[[ Dataset extract, beginning ]]
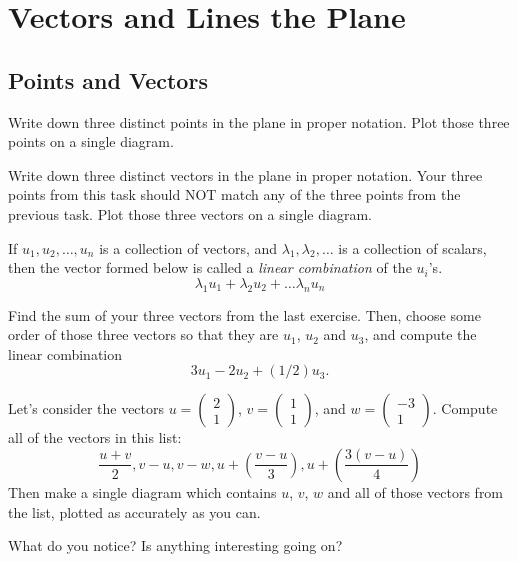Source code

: \documentclass[cahier-main.tex]{subfiles}
\begin{document}
\chapter{Vectors and Lines the Plane}
\label{ch:one}

\section*{Points and Vectors}

\begin{task}
Write down three distinct points in the plane in proper notation. 
Plot those three points on a single diagram.
\end{task}

\begin{task}
Write down three distinct vectors in the plane in proper notation. 
Your three points from this task should NOT match any of the three points from the previous task.
Plot those three vectors on a single diagram.
\end{task}

\begin{definition}
If $u_1, u_2, \ldots, u_n$ is a collection of vectors, and $\lambda_1, \lambda_2, \ldots$ is a collection of scalars, then the vector formed below is called a \emph{linear combination} of the $u_i$'s.
\[
\lambda_1 u_1 + \lambda_2 u_2 + \dots \lambda_n u_n
\]
\end{definition}

\begin{task}
Find the sum of your three vectors from the last exercise. Then, choose some order of those three vectors so that they are $u_1$, $u_2$ and $u_3$, and compute the linear combination
\[
3u_1 - 2u_2 + (1/2)u_3.
\] 
\end{task}

\begin{task}
Let's consider the vectors $u=\left(\begin{smallmatrix} 2 \\1 \end{smallmatrix}\right)$, 
$v=\left(\begin{smallmatrix} 1\\ 1 \end{smallmatrix}\right)$, and $w=\left(\begin{smallmatrix} -3\\ 1 \end{smallmatrix}\right)$.
Compute all of the vectors in this list:
\[
\dfrac{u+v}{2}, v-u, v-w, u + \left(\dfrac{v-u}{3}\right), u + \left(\dfrac{3(v-u)}{4}\right)
\]
Then make a single diagram which contains $u$, $v$, $w$ and all of those vectors from the list, plotted as accurately as you can.

What do you notice? Is anything interesting going on?
\end{task}
\end{document}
[[ Dataset extract, end ]]
• What the task requires: Which lines of the data above contain the string "this"? Copy each of them.

• Written answer:
Your three points from this task should NOT match any of the three points from the previous task.
Compute all of the vectors in this list:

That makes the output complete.